Ein bisschen Wehmut und Blicke für die Detail-Teufel

Fusion von Amisia Wolthusen und VfB Stern ist jetzt beschlossene Sache.   Von EZ-Redakteur JÖRG-VOLKER KAHLE Tel. 0 49 21 / 89 00 440

Emden. Mit eindeutigen einstimmigen Entscheidungen für einen Zusammenschluss haben die Mitglieder des SV Amisia Wolthusen und die des VfB Stern Emden nicht nur historische Beschlüsse gefasst, sie haben auch gleichzeitig ihren laufenden Versammlungen das Etikett historisch angeheftet. Denn aller Wahrscheinlichkeit nach waren diese Versammlungen die letzten des bisherigen SV Amisia und des bisherigen VfB Stern.

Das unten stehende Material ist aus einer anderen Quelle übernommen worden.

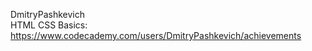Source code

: DmitryPashkevich  
HTML CSS Basics: https://www.codecademy.com/users/DmitryPashkevich/achievements   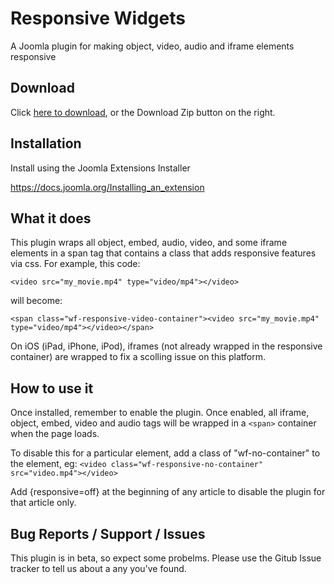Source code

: # Responsive Widgets
A Joomla plugin for making object, video, audio and iframe elements responsive

## Download
Click [here to download](https://github.com/widgetfactory/wf_responsive_widgets/archive/master.zip), or the Download Zip button on the right.

## Installation
Install using the Joomla Extensions Installer

https://docs.joomla.org/Installing_an_extension

## What it does
This plugin wraps all object, embed, audio, video, and some iframe elements in a span tag that contains a class that adds responsive features via css. For example, this code:

`<video src="my_movie.mp4" type="video/mp4"></video>`

will become:

`<span class="wf-responsive-video-container"><video src="my_movie.mp4" type="video/mp4"></video></span>`

On iOS (iPad, iPhone, iPod), iframes (not already wrapped in the responsive container) are wrapped  to fix a scolling issue on this platform.

## How to use it
Once installed, remember to enable the plugin. Once enabled, all iframe, object, embed, video and audio tags will be wrapped in a `<span>` container when the page loads.

To disable this for a particular element, add a class of "wf-no-container" to the element, eg: `<video class="wf-responsive-no-container" src="video.mp4"></video>`

Add {responsive=off} at the beginning of any article to disable the plugin for that article only.

## Bug Reports / Support / Issues
This plugin is in beta, so expect some probelms. Please use the Gitub Issue tracker to tell us about a any you've found.
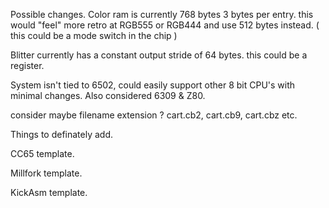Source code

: 
Possible changes. 
Color ram is currently 768 bytes 3 bytes per entry. this would "feel" more retro at RGB555 or RGB444 and use 512 bytes instead. ( this could be a mode switch in the chip )

Blitter currently has a constant output stride of 64 bytes. this could be a register. 

System isn't tied to 6502, could easily support other 8 bit CPU's with minimal changes. Also considered 6309 & Z80.

consider maybe filename extension ? cart.cb2, cart.cb9, cart.cbz etc. 

Things to definately add. 

CC65 template.

Millfork template.

KickAsm template.

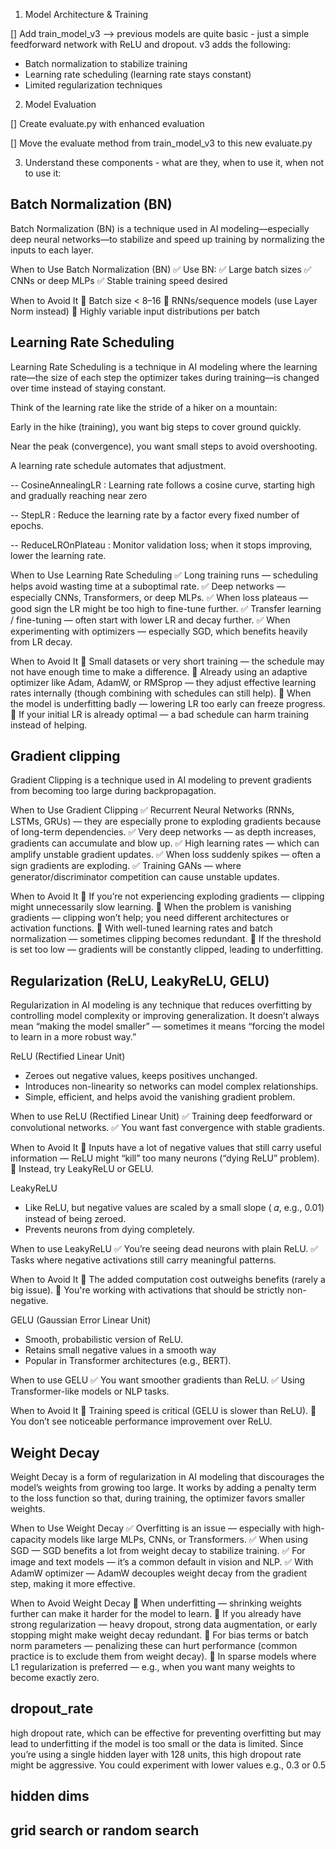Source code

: 1. Model Architecture & Training

[] Add train_model_v3 --> previous models are quite basic - just a simple feedforward network with ReLU and dropout. v3 adds the following:

- Batch normalization to stabilize training
- Learning rate scheduling (learning rate stays constant)
- Limited regularization techniques

2. Model Evaluation

[] Create evaluate.py with enhanced evaluation

[] Move the evaluate method from train_model_v3 to this new evaluate.py

3. Understand these components - what are they, when to use it, when not to use it:

## Batch Normalization (BN)
Batch Normalization (BN) is a technique used in AI modeling—especially deep neural networks—to stabilize and speed up training by normalizing the inputs to each layer.

When to Use Batch Normalization (BN)
✅ Use BN:
✅ Large batch sizes
✅ CNNs or deep MLPs
✅ Stable training speed desired

When to Avoid It
🚫 Batch size < 8–16
🚫 RNNs/sequence models (use Layer Norm instead)
🚫 Highly variable input distributions per batch

## Learning Rate Scheduling
Learning Rate Scheduling is a technique in AI modeling where the learning rate—the size of each step the optimizer takes during training—is changed over time instead of staying constant.

Think of the learning rate like the stride of a hiker on a mountain:

Early in the hike (training), you want big steps to cover ground quickly.

Near the peak (convergence), you want small steps to avoid overshooting.

A learning rate schedule automates that adjustment.

-- CosineAnnealingLR : Learning rate follows a cosine curve, starting   high and gradually reaching near zero

-- StepLR : Reduce the learning rate by a factor every fixed number of epochs.

-- ReduceLROnPlateau : Monitor validation loss; when it stops improving, lower the learning rate.

When to Use Learning Rate Scheduling
✅ Long training runs — scheduling helps avoid wasting time at a suboptimal rate.
✅ Deep networks — especially CNNs, Transformers, or deep MLPs.
✅ When loss plateaus — good sign the LR might be too high to fine-tune further.
✅ Transfer learning / fine-tuning — often start with lower LR and decay further.
✅ When experimenting with optimizers — especially SGD, which benefits heavily from LR decay.

When to Avoid It
🚫 Small datasets or very short training — the schedule may not have enough time to make a difference.
🚫 Already using an adaptive optimizer like Adam, AdamW, or RMSprop — they adjust effective learning rates internally (though combining with schedules can still help).
🚫 When the model is underfitting badly — lowering LR too early can freeze progress.
🚫 If your initial LR is already optimal — a bad schedule can harm training instead of helping.

## Gradient clipping

Gradient Clipping is a technique used in AI modeling to prevent gradients from becoming too large during backpropagation.

When to Use Gradient Clipping
✅ Recurrent Neural Networks (RNNs, LSTMs, GRUs) — they are especially prone to exploding gradients because of long-term dependencies.
✅ Very deep networks — as depth increases, gradients can accumulate and blow up.
✅ High learning rates — which can amplify unstable gradient updates.
✅ When loss suddenly spikes — often a sign gradients are exploding.
✅ Training GANs — where generator/discriminator competition can cause unstable updates.

When to Avoid It
🚫 If you’re not experiencing exploding gradients — clipping might unnecessarily slow learning.
🚫 When the problem is vanishing gradients — clipping won’t help; you need different architectures or activation functions.
🚫 With well-tuned learning rates and batch normalization — sometimes clipping becomes redundant.
🚫 If the threshold is set too low — gradients will be constantly clipped, leading to underfitting.

## Regularization (ReLU, LeakyReLU, GELU)
Regularization in AI modeling is any technique that reduces overfitting by controlling model complexity or improving generalization.
It doesn’t always mean “making the model smaller” — sometimes it means “forcing the model to learn in a more robust way.”

ReLU (Rectified Linear Unit)

- Zeroes out negative values, keeps positives unchanged.
- Introduces non-linearity so networks can model complex relationships.
- Simple, efficient, and helps avoid the vanishing gradient problem.

When to use ReLU (Rectified Linear Unit)
✅ Training deep feedforward or convolutional networks.
✅ You want fast convergence with stable gradients.

When to Avoid It
🚫 Inputs have a lot of negative values that still carry useful information — ReLU might “kill” too many neurons (“dying ReLU” problem).
🚫 Instead, try LeakyReLU or GELU.

LeakyReLU

- Like ReLU, but negative values are scaled by a small slope (
𝛼, e.g., 0.01) instead of being zeroed.
- Prevents neurons from dying completely.

When to use LeakyReLU
✅ You’re seeing dead neurons with plain ReLU.
✅ Tasks where negative activations still carry meaningful patterns.

When to Avoid It
🚫 The added computation cost outweighs benefits (rarely a big issue).
🚫 You're working with activations that should be strictly non-negative.

GELU (Gaussian Error Linear Unit)
- Smooth, probabilistic version of ReLU.
- Retains small negative values in a smooth way
- Popular in Transformer architectures (e.g., BERT).

When to use GELU
✅ You want smoother gradients than ReLU.
✅ Using Transformer-like models or NLP tasks.

When to Avoid It
🚫 Training speed is critical (GELU is slower than ReLU).
🚫 You don’t see noticeable performance improvement over ReLU.

## Weight Decay
Weight Decay is a form of regularization in AI modeling that discourages the model’s weights from growing too large.
It works by adding a penalty term to the loss function so that, during training, the optimizer favors smaller weights.

When to Use Weight Decay
✅ Overfitting is an issue — especially with high-capacity models like large MLPs, CNNs, or Transformers.
✅ When using SGD — SGD benefits a lot from weight decay to stabilize training.
✅ For image and text models — it’s a common default in vision and NLP.
✅ With AdamW optimizer — AdamW decouples weight decay from the gradient step, making it more effective.

When to Avoid Weight Decay
🚫 When underfitting — shrinking weights further can make it harder for the model to learn.
🚫 If you already have strong regularization — heavy dropout, strong data augmentation, or early stopping might make weight decay redundant.
🚫 For bias terms or batch norm parameters — penalizing these can hurt performance (common practice is to exclude them from weight decay).
🚫 In sparse models where L1 regularization is preferred — e.g., when you want many weights to become exactly zero.

## dropout_rate

high dropout rate, which can be effective for preventing overfitting but may lead to underfitting if the model is too small or the data is limited. Since you’re using a single hidden layer with 128 units, this high dropout rate might be aggressive. You could experiment with lower values e.g., 0.3 or 0.5

## hidden dims

## grid search or random search
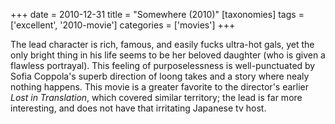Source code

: +++
date = 2010-12-31
title = "Somewhere (2010)"
[taxonomies]
tags = ['excellent', '2010-movie']
categories = ['movies']
+++

The lead character is rich, famous, and easily fucks ultra-hot gals, yet
the only bright thing in his life seems to be her beloved daughter (who
is given a flawless portrayal). This feeling of purposelessness is
well-punctuated by Sofia Coppola's superb direction of loong takes and
a story where nealy nothing happens. This movie is a greater favorite to
the director's earlier *Lost in Translation*, which covered similar
territory; the lead is far more interesting, and does not have that
irritating Japanese tv host.
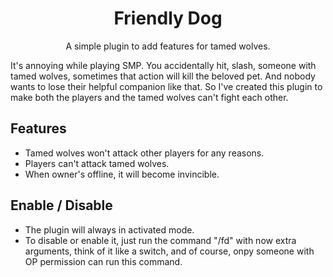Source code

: <h1 align=center>Friendly Dog</h1>
<p align=center>A simple plugin to add features for tamed wolves.</p>

It's annoying while playing SMP. You accidentally hit, slash, someone with tamed wolves, sometimes that action will kill the beloved pet. And nobody wants to lose their helpful companion like that.
So I've created this plugin to make both the players and the tamed wolves can't fight each other.

## Features
- Tamed wolves won't attack other players for any reasons.
- Players can't attack tamed wolves.
- When owner's offline, it will become invincible.

## Enable / Disable
- The plugin will always in activated mode.
- To disable or enable it, just run the command "/fd" with now extra arguments, think of it like a switch, and of course, onpy someone with OP permission can run this command.
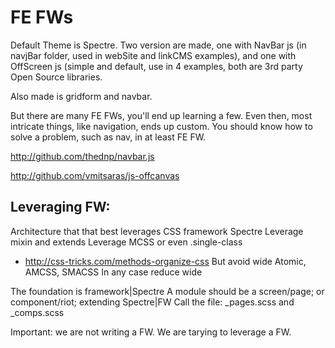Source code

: 

# FE FWs

Default Theme is Spectre. Two version are made, one with NavBar js (in navjBar folder, used in webSite and linkCMS examples), and one with OffScreen js (simple and default, use in 4 examples, both are 3rd party Open Source libraries.

Also made is gridform and navbar.

But there are many FE FWs, you'll end up learning a few. Even then, most intricate things, like navigation, ends up custom. You should know how to solve a problem, such as nav, in at least FE FW.

http://github.com/thednp/navbar.js

http://github.com/vmitsaras/js-offcanvas


## Leveraging FW:

Architecture that that best leverages CSS framework Spectre
Leverage mixin and extends
Leverage MCSS or even .single-class
- http://css-tricks.com/methods-organize-css
But avoid wide Atomic, AMCSS,  SMACSS
In any case reduce wide

The foundation is framework|Spectre
A module should be a screen/page; or component/riot; extending Spectre|FW
Call the file: _pages.scss and _comps.scss

Important: we are not writing a FW. We are tarying to leverage a FW.
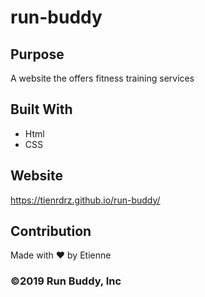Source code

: # run-buddy

## Purpose
A website the offers fitness training services

## Built With
* Html
* CSS

## Website
https://tienrdrz.github.io/run-buddy/

## Contribution
Made with ❤️ by Etienne

### ©️2019 Run Buddy, Inc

Die nächste Versammlung - sie ist schon mit beschlossen worden - soll bereits eine gemeinsame sein, die Gründungsversammlung des neuen SV Amisia Stern Wolthusen.

Dass das Zusammengehen trotz des mittlerweile fast ein halbes Jahr währenden Verhandlungsprozesses zwischen den beiden Vorständen für die Mitglieder kein einfacher Schritt wird, ist auf beiden Versammlungen am Dienstagabend noch einmal deutlich geworden.

Wie Stern-Vorsitzender Werner Kühnemund der Emder Zeitung im Anschluss an die Versammlung vor Ort sagte, ist vor allem bei den alten Stern-Mitgliedern doch einiges an Wehmut zu spüren. ”Solche Beschlüsse zu fassen, fällt natürlich keinem leicht”, sagte Kühnemund. Gleichwohl sähen doch viele ein, dass es keine wirkliche Alternative gebe, um wenigstens etwas vom VfB Stern zu erhalten.

Auch unter den Amisia-Mitgliedern herrscht nicht unbegrenzte Begeisterung für das Fusionsprojekt. Hier ist es weniger Wehmut als die Diskussion über Details des künftigen Spielbetriebs, in denen sich ein bisschen Zurückhaltung gegenüber dem Verschmelzungsprozess äußert. So gab es bisher in nahezu allen Versammlungen Fragen dazu, welche Mannschaft künftig wo spielt - und in welchen Trikots. Die bisherige Zweite von Amisia beispielsweise, die in der neuen Saison bereits als SG Stern/ Amisia 2 überwiegend an der Kesselschleuse spielt, vermisst das Amisia-Gelände.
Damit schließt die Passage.